Picquart ist ziemlich lange vor dem Kriege gestorben; gab es französische Heerführer, die Deutschland und seine Armee so gut kannten wie er, dann waren sie gefährliche Gegner.

Bald nach meiner Ankunft in Paris kam auch der dänische Maler Kröyer zu Langen.

Der rotblonde Skandinave, ein trinkfester, gemütlicher Herr, schloß sich mir an, und wir wurden gute Kameraden, besonders als Langen mit seiner Familie eine länger währende Automobilfahrt nach Spanien unternahm. Wie wir allein waren, hielt Kröyer in seiner umständlichen und feierlichen Art eine Rede an mich: „Thöma, ich kann nicht allein hier essen, und du kannst nicht allein hier essen. Ich glaube aber, wir finden in ganz Paris kein so gotes Wirtshaus und kein so gotes Essen, und jedenfalls kein so billiges. Wir wollen uns also jeden Tag pünktlich hier treffen, Mittag und Abend und zusammen essen, und dann kann jeder gehen, wohin er mag ...“

So hielten wir es auch, und wir saßen jeden Tag bei Langen und gaben dem Diener Josèphe unsere Wünsche für die nächste Mahlzeit bekannt.

Zu einem Glase guten Bordeaux rauchten wir Importen, die auch nirgends so gut und billig waren wie in der Rue de la Pompe.

Langen kam nicht aus dem Lachen heraus, als ich [pg 244]ihm nach seiner Rückkehr von unseren pünktlich eingehaltenen Zusammenkünften erzählte.

Die Schilderungen Josèphes und ein paar leere Zigarrenkisten gaben die Illustrationen dazu ab.

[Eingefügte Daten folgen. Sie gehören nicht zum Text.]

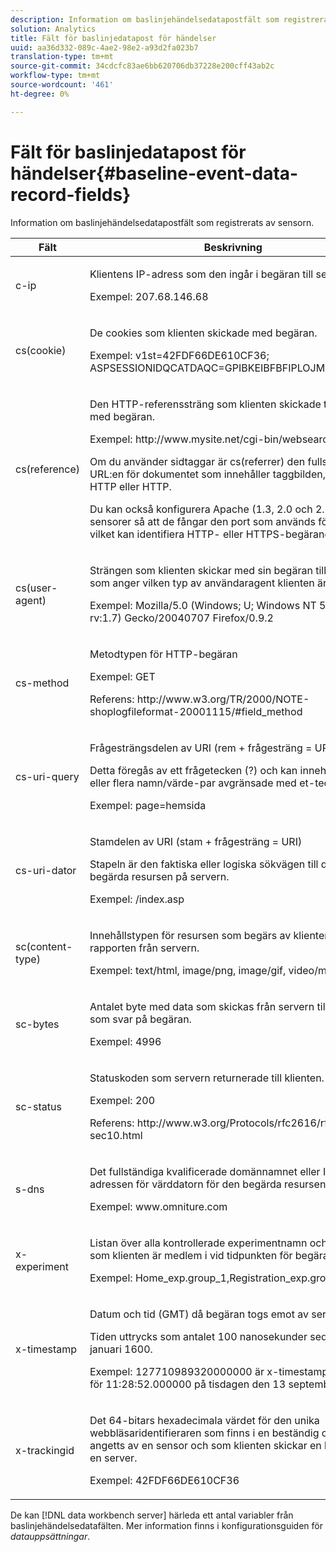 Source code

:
```yaml
---
description: Information om baslinjehändelsedatapostfält som registrerats av sensorn.
solution: Analytics
title: Fält för baslinjedatapost för händelser
uuid: aa36d332-089c-4ae2-98e2-a93d2fa023b7
translation-type: tm+mt
source-git-commit: 34cdcfc83ae6bb620706db37228e200cff43ab2c
workflow-type: tm+mt
source-wordcount: '461'
ht-degree: 0%

---
```



# Fält för baslinjedatapost för händelser{#baseline-event-data-record-fields}

Information om baslinjehändelsedatapostfält som registrerats av sensorn.

<table id="table_E29606BB010E4DB48C463979B7BEC769"> 
 <thead> 
  <tr> 
   <th colname="col1" class="entry"> Fält </th> 
   <th colname="col2" class="entry"> Beskrivning </th> 
  </tr> 
 </thead>
 <tbody> 
  <tr> 
   <td colname="col1"> c-ip </td> 
   <td colname="col2"> <p>Klientens IP-adress som den ingår i begäran till servern. </p> <p>Exempel: 207.68.146.68 </p> </td> 
  </tr> 
  <tr> 
   <td colname="col1"> cs(cookie) </td> 
   <td colname="col2"> <p>De cookies som klienten skickade med begäran. </p> <p>Exempel: v1st=42FDF66DE610CF36; ASPSESSIONIDQCATDAQC=GPIBKEIBFBFIPLOJMKCAAEPM; </p> </td> 
  </tr> 
  <tr> 
   <td colname="col1"> cs(reference) </td> 
   <td colname="col2"> <p>Den HTTP-referenssträng som klienten skickade till servern med begäran. </p> <p>Exempel: http://www.mysite.net/cgi-bin/websearch?qry </p> <p>Om du använder sidtaggar är cs(referrer) den fullständiga URL:en för dokumentet som innehåller taggbilden, inklusive HTTP eller HTTP. </p> <p>Du kan också konfigurera Apache (1.3, 2.0 och 2.2) och IIS-sensorer så att de fångar den port som används för begäran, vilket kan identifiera HTTP- eller HTTPS-begäranden. </p> </td> 
  </tr> 
  <tr> 
   <td colname="col1"> cs(user-agent) </td> 
   <td colname="col2"> <p>Strängen som klienten skickar med sin begäran till servern som anger vilken typ av användaragent klienten är. </p> <p>Exempel: Mozilla/5.0 (Windows; U; Windows NT 5.1; en-US, rv:1.7) Gecko/20040707 Firefox/0.9.2 </p> </td> 
  </tr> 
  <tr> 
   <td colname="col1"> cs-method </td> 
   <td colname="col2"> <p>Metodtypen för HTTP-begäran </p> <p>Exempel: GET </p> <p>Referens: http://www.w3.org/TR/2000/NOTE-shoplogfileformat-20001115/#field_method </p> </td> 
  </tr> 
  <tr> 
   <td colname="col1"> cs-uri-query </td> 
   <td colname="col2"> <p>Frågesträngsdelen av URI (rem + frågesträng = URI) </p> <p>Detta föregås av ett frågetecken (?) och kan innehålla ett eller flera namn/värde-par avgränsade med et-tecken (&amp;). </p> <p>Exempel: page=hemsida </p> </td> 
  </tr> 
  <tr> 
   <td colname="col1"> cs-uri-dator </td> 
   <td colname="col2"> <p>Stamdelen av URI (stam + frågesträng = URI) </p> <p>Stapeln är den faktiska eller logiska sökvägen till den begärda resursen på servern. </p> <p>Exempel: /index.asp </p> </td> 
  </tr> 
  <tr> 
   <td colname="col1"> sc(content-type) </td> 
   <td colname="col2"> <p>Innehållstypen för resursen som begärs av klienten enligt rapporten från servern. </p> <p>Exempel: text/html, image/png, image/gif, video/mpeg </p> </td> 
  </tr> 
  <tr> 
   <td colname="col1"> sc-bytes </td> 
   <td colname="col2"> <p>Antalet byte med data som skickas från servern till klienten som svar på begäran. </p> <p>Exempel: 4996 </p> </td> 
  </tr> 
  <tr> 
   <td colname="col1"> sc-status </td> 
   <td colname="col2"> <p>Statuskoden som servern returnerade till klienten. </p> <p>Exempel: 200 </p> <p>Referens: http://www.w3.org/Protocols/rfc2616/rfc2616-sec10.html </p> </td> 
  </tr> 
  <tr> 
   <td colname="col1"> s-dns </td> 
   <td colname="col2"> <p>Det fullständiga kvalificerade domännamnet eller IP-adressen för värddatorn för den begärda resursen. </p> <p>Exempel: www.omniture.com </p> </td> 
  </tr> 
  <tr> 
   <td colname="col1"> x-experiment </td> 
   <td colname="col2"> <p>Listan över alla kontrollerade experimentnamn och grupper som klienten är medlem i vid tidpunkten för begäran. </p> <p>Exempel: Home_exp.group_1,Registration_exp.group_2 </p> </td> 
  </tr> 
  <tr> 
   <td colname="col1"> x-timestamp </td> 
   <td colname="col2"> <p>Datum och tid (GMT) då begäran togs emot av servern. </p> <p>Tiden uttrycks som antalet 100 nanosekunder sedan 1 januari 1600. </p> <p>Exempel: 127710989320000000 är x-timestamp-värdet för 11:28:52.000000 på tisdagen den 13 september 2005. </p> </td> 
  </tr> 
  <tr> 
   <td colname="col1"> x-trackingid </td> 
   <td colname="col2"> <p>Det 64-bitars hexadecimala värdet för den unika webbläsaridentifieraren som finns i en beständig cookie som angetts av en <span class="wintitle"> sensor </span> och som klienten skickar en begäran till en server. </p> <p>Exempel: 42FDF66DE610CF36 </p> </td> 
  </tr> 
 </tbody> 
</table>

De kan [!DNL data workbench server] härleda ett antal variabler från baslinjehändelsedatafälten. Mer information finns i konfigurationsguiden för *datauppsättningar*.

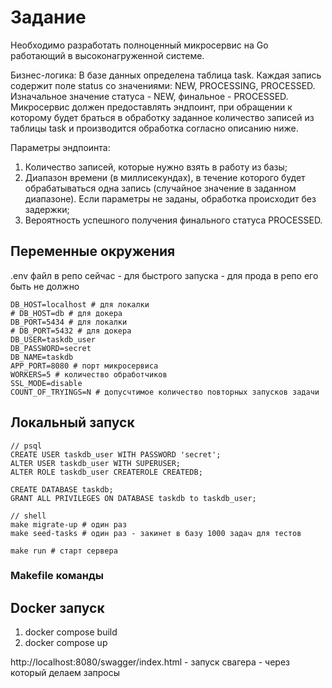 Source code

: # Задание

Необходимо разработать полноценный микросервис на Go работающий в высоконагруженной системе.

Бизнес-логика:
В базе данных определена таблица task. 
Каждая запись содержит поле status со значениями: NEW, PROCESSING, PROCESSED. 
Изначальное значение статуса - NEW, финальное - PROCESSED.
Микросервис должен предоставлять эндпоинт, 
при обращении к которому будет браться в обработку заданное количество записей из таблицы task 
и производится обработка согласно описанию ниже.

Параметры эндпоинта:
1. Количество записей, которые нужно взять в работу из базы;
2. Диапазон времени (в миллисекундах), 
   в течение которого будет обрабатываться одна запись (случайное значение в заданном диапазоне). 
   Если параметры не заданы, обработка происходит без задержки;
3. Вероятность успешного получения финального статуса PROCESSED.

## Переменные окружения 

.env файл в репо сейчас - для быстрого запуска - для прода в репо его быть не должно

```
DB_HOST=localhost # для локалки
# DB_HOST=db # для докера
DB_PORT=5434 # для локалки
# DB_PORT=5432 # для докера
DB_USER=taskdb_user
DB_PASSWORD=secret
DB_NAME=taskdb
APP_PORT=8080 # порт микросервиса
WORKERS=5 # количество обработчиков
SSL_MODE=disable
COUNT_OF_TRYINGS=N # допусчтимое количество повторных запусков задачи
```

## Локальный запуск

```
// psql
CREATE USER taskdb_user WITH PASSWORD 'secret';
ALTER USER taskdb_user WITH SUPERUSER;
ALTER ROLE taskdb_user CREATEROLE CREATEDB;

CREATE DATABASE taskdb;
GRANT ALL PRIVILEGES ON DATABASE taskdb to taskdb_user;

// shell
make migrate-up # один раз
make seed-tasks # один раз - закинет в базу 1000 задач для тестов

make run # старт сервера
```

### Makefile команды

## Docker запуск

1. docker compose build
2. docker compose up

http://localhost:8080/swagger/index.html - запуск свагера - через который делаем запросы

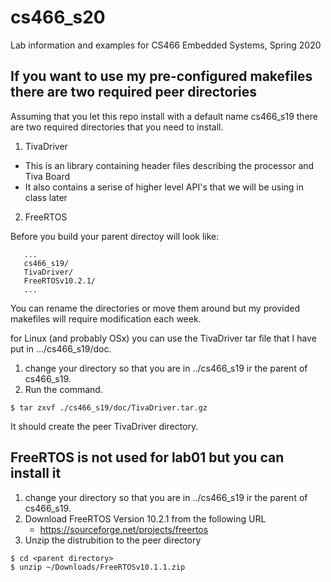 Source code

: # cs466_s20
Lab information and examples for CS466 Embedded Systems, Spring 2020

## If you want to use my pre-configured makefiles there are two required peer directories
Assuming that you let this repo install with a default name cs466_s19 there are two required directories that you need to install.
1. TivaDriver 
  * This is an library containing header files describing the processor and Tiva Board
  * It also contains a serise of higher level API's that we will be using in class later
2. FreeRTOS

Before you build your parent directoy will look like:
```
   ...
   cs466_s19/
   TivaDriver/
   FreeRTOSv10.2.1/
   ...
```
You can rename the directories or move them around but my provided makefiles will require modification each week.

for Linux (and probably OSx) you can use the TivaDriver tar file that I have put in .../cs466_s19/doc.

1. change your directory so that you are in ../cs466_s19 ir the parent of cs466_s19.
2. Run the command.
```
$ tar zxvf ./cs466_s19/doc/TivaDriver.tar.gz
```
It should create the peer TivaDriver directory.

## FreeRTOS is not used for lab01 but you can install it

1. change your directory so that you are in ../cs466_s19 ir the parent of cs466_s19.
2. Download FreeRTOS Version 10.2.1 from the following URL
   * https://sourceforge.net/projects/freertos
3. Unzip the distrubition to the peer directory
```
$ cd <parent directory>
$ unzip ~/Downloads/FreeRTOSv10.1.1.zip
```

Mein Weg führte mich fast täglich ins nahe Bois de Boulogne.

Ich wußte nichts Schöneres, als ein paar Stunden unter den grünenden Bäumen zu sitzen, in dieser Mischung von lauen Frühlingslüften und zartem Parfüm.

Die große Welt und die Halbwelt rollten in eleganten Equipagen an mir vorüber, Wagen an Wagen, aber man sah nichts gewollt Auffälliges, hörte keinen Aufsehen erregenden Lärm, es war überall wirkliche Heiterkeit, die nicht auf Zuschauer berechnet war, und wie Geläute von kleinen silbernen Glocken drang aus den Kaffeegärten das Lachen der Frauen herüber.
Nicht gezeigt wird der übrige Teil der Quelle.